● **Exercise prompt**: Of all the entries below, retype only the lines from the one with "- Age Group" through the one with "phone service |", exactly as they appear.

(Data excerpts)
--------------------

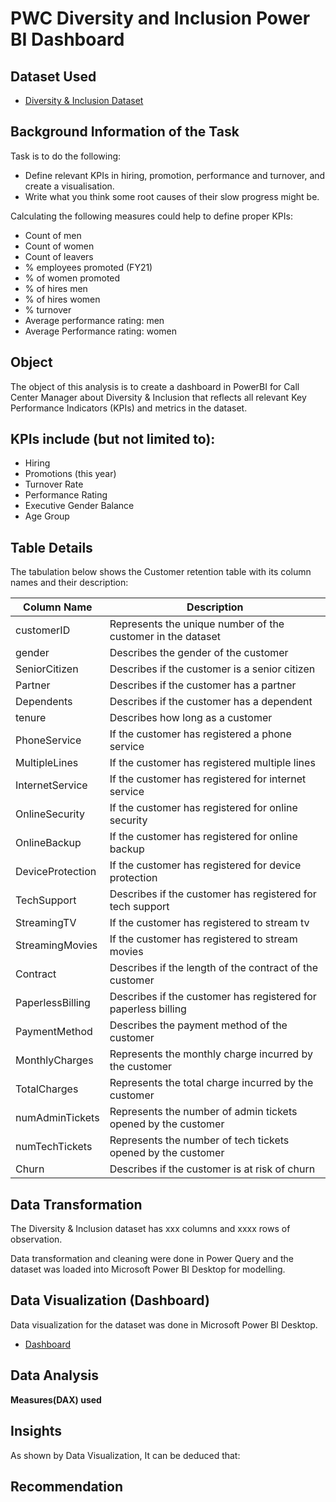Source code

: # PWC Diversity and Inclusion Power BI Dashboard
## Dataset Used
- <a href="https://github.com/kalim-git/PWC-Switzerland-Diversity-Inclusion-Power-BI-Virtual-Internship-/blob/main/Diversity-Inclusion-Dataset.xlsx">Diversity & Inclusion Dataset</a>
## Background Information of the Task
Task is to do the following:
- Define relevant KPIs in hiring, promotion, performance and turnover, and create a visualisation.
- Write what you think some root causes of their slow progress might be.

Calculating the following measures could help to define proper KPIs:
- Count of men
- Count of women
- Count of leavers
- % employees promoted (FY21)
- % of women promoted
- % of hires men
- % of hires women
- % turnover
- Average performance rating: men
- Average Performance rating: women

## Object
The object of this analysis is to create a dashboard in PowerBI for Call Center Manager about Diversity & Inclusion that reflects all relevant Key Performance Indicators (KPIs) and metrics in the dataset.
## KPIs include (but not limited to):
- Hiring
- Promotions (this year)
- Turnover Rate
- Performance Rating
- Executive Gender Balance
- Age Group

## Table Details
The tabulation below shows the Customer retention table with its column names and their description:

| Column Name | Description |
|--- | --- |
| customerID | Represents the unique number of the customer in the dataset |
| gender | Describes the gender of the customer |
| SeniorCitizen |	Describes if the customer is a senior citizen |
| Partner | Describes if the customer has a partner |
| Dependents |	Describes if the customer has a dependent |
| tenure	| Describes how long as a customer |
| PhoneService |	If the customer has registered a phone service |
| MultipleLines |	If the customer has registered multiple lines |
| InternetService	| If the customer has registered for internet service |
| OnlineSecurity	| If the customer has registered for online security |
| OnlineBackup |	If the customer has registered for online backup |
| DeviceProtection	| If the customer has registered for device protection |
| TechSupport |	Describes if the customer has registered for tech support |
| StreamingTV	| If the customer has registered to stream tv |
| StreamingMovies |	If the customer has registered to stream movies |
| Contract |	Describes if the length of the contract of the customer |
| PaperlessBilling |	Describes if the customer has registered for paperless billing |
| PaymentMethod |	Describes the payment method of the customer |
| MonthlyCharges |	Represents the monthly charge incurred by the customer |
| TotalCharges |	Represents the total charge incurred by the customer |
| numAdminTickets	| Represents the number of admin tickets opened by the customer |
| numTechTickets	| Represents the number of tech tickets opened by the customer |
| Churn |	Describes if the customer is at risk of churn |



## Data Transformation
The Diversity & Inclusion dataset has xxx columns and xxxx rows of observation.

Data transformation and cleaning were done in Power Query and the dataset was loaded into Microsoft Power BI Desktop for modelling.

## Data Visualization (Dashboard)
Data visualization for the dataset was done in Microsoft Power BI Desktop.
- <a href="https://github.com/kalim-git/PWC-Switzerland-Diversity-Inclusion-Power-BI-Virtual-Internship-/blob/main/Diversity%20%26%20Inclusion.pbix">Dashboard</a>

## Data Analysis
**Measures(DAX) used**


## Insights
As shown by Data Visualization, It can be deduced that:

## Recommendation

--------------------

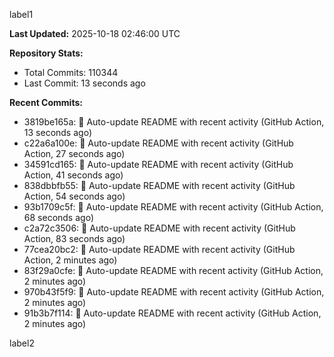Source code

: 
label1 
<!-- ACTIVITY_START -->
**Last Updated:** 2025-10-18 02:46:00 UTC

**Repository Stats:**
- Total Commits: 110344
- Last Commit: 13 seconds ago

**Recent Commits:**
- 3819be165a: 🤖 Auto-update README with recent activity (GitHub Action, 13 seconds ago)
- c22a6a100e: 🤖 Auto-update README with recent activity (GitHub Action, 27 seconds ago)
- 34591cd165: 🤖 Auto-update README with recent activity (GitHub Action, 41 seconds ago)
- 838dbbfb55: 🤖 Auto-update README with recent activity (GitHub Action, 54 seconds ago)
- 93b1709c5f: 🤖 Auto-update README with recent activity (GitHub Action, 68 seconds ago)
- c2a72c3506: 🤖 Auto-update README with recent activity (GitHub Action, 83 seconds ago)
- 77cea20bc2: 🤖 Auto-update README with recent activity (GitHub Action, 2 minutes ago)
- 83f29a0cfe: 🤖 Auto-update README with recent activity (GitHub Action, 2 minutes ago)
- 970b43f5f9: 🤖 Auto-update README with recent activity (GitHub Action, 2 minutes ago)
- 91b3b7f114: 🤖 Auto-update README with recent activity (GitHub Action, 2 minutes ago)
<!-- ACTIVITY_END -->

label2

--------------------

● **Expected output**:
- Age Group

## Table Details
The tabulation below shows the Customer retention table with its column names and their description:

| Column Name | Description |
|--- | --- |
| customerID | Represents the unique number of the customer in the dataset |
| gender | Describes the gender of the customer |
| SeniorCitizen |	Describes if the customer is a senior citizen |
| Partner | Describes if the customer has a partner |
| Dependents |	Describes if the customer has a dependent |
| tenure	| Describes how long as a customer |
| PhoneService |	If the customer has registered a phone service |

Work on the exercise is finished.